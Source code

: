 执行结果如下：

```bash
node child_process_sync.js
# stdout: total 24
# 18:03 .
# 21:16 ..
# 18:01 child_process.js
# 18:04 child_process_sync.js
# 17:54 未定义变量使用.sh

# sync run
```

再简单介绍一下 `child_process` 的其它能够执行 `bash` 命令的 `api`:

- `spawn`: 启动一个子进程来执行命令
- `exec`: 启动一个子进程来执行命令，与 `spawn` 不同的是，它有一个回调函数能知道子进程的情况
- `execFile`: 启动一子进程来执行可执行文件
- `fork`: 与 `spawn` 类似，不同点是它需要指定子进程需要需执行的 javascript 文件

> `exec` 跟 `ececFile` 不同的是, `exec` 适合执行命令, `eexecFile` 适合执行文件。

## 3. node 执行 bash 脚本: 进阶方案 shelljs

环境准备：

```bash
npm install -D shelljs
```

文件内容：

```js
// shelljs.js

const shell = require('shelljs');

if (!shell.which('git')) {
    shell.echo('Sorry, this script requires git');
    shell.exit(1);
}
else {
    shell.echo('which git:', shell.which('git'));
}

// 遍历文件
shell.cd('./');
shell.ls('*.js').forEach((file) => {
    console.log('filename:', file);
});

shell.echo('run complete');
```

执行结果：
====
How many of the listing's lines include "spawn"? State only that number.

3